**EXTRACTED INFORMATION:**
━━━━━━

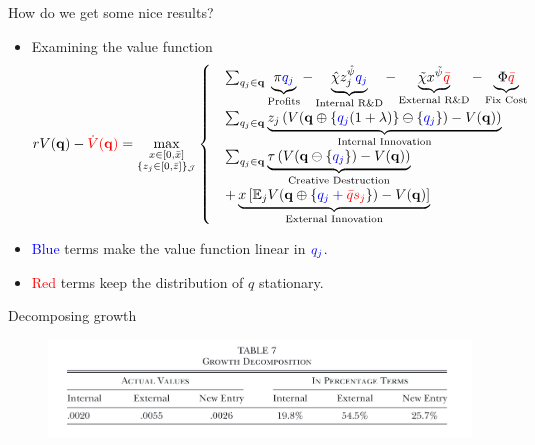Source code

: \documentclass[usenames,dvipsnames,aspectratio=169]{beamer}
\begin{document}
\begin{frame}{How do we get some nice results?}
\begin{itemize}[label=\textcolor{teal}{$\blacktriangleright$}]
\item Examining the value function
\begin{align*}
rV(\mathbf{q}) - \textcolor{red}{\dot{V}(\mathbf{q})} = \max_{\substack{x\in[0,\bar{x}] \\ \{z_j\in[0,\bar{z}]\}_{\mathcal{J}} }}\begin{cases}
 &\sum_{q_j\in\mathbf{q}}\underbrace{\pi \textcolor{blue}{q_j}}_{\text{Profits}} - \underbrace{\hat{\chi}z_j^{\hat{\psi}}\textcolor{blue}{q_j}}_{\text{Internal R\&D}} - \underbrace{\tilde{\chi}x^{\tilde{\psi}}\textcolor{red}{\bar{q}}}_{\text{External R\&D}} -\underbrace{\Phi\textcolor{red}{\bar{q}}}_{\text{Fix Cost}}  \\
&\sum_{q_j\in\mathbf{q}} \underbrace{z_j\left(V(\mathbf{q}\oplus\{\textcolor{blue}{q_j}(1+\lambda)\}\ominus\{\textcolor{blue}{q_j}\} ) - V(\mathbf{q})\right) }_{\text{Internal Innovation}} \\ 
&\sum_{q_j\in\mathbf{q}} \underbrace{\tau\left(V(\mathbf{q}\ominus\{\textcolor{blue}{q_j}\} ) - V(\mathbf{q})\right) }_{\text{Creative Destruction}} \\ 
&+ \underbrace{x\left[\mathbb{E}_jV(\mathbf{q}\oplus\{\textcolor{blue}{q_j+\textcolor{red}{\bar{q}s_j}} \})-V(\mathbf{q}) \right]}_{\text{External Innovation}}
\end{cases}
\end{align*}
 \item \textcolor{blue}{Blue} terms make the value function linear in $\textcolor{blue}{q_j}$. 
  \item \textcolor{red}{Red} terms keep the distribution of $q$ stationary. 

\end{itemize}

\end{frame}

\begin{frame}{Decomposing growth}
\begin{figure}[h]
\includegraphics[width=\textwidth]{Figures/week2fig1.png}
\end{figure}
\end{frame}
\end{document}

━━━━━━

**TRY IT:**
Return the entries above exactly as they appear. Pictures should not be copied.

**PROBLEM SOLUTION:**
Source code

: \documentclass[usenames,dvipsnames,aspectratio=169]{beamer}
\begin{document}
\begin{frame}{How do we get some nice results?}
\begin{itemize}[label=\textcolor{teal}{$\blacktriangleright$}]
\item Examining the value function
\begin{align*}
rV(\mathbf{q}) - \textcolor{red}{\dot{V}(\mathbf{q})} = \max_{\substack{x\in[0,\bar{x}] \\ \{z_j\in[0,\bar{z}]\}_{\mathcal{J}} }}\begin{cases}
 &\sum_{q_j\in\mathbf{q}}\underbrace{\pi \textcolor{blue}{q_j}}_{\text{Profits}} - \underbrace{\hat{\chi}z_j^{\hat{\psi}}\textcolor{blue}{q_j}}_{\text{Internal R\&D}} - \underbrace{\tilde{\chi}x^{\tilde{\psi}}\textcolor{red}{\bar{q}}}_{\text{External R\&D}} -\underbrace{\Phi\textcolor{red}{\bar{q}}}_{\text{Fix Cost}}  \\
&\sum_{q_j\in\mathbf{q}} \underbrace{z_j\left(V(\mathbf{q}\oplus\{\textcolor{blue}{q_j}(1+\lambda)\}\ominus\{\textcolor{blue}{q_j}\} ) - V(\mathbf{q})\right) }_{\text{Internal Innovation}} \\ 
&\sum_{q_j\in\mathbf{q}} \underbrace{\tau\left(V(\mathbf{q}\ominus\{\textcolor{blue}{q_j}\} ) - V(\mathbf{q})\right) }_{\text{Creative Destruction}} \\ 
&+ \underbrace{x\left[\mathbb{E}_jV(\mathbf{q}\oplus\{\textcolor{blue}{q_j+\textcolor{red}{\bar{q}s_j}} \})-V(\mathbf{q}) \right]}_{\text{External Innovation}}
\end{cases}
\end{align*}
 \item \textcolor{blue}{Blue} terms make the value function linear in $\textcolor{blue}{q_j}$. 
  \item \textcolor{red}{Red} terms keep the distribution of $q$ stationary. 

\end{itemize}

\end{frame}

\begin{frame}{Decomposing growth}
\begin{figure}[h]
\includegraphics[width=\textwidth]{Figures/week2fig1.png}
\end{figure}
\end{frame}
\end{document}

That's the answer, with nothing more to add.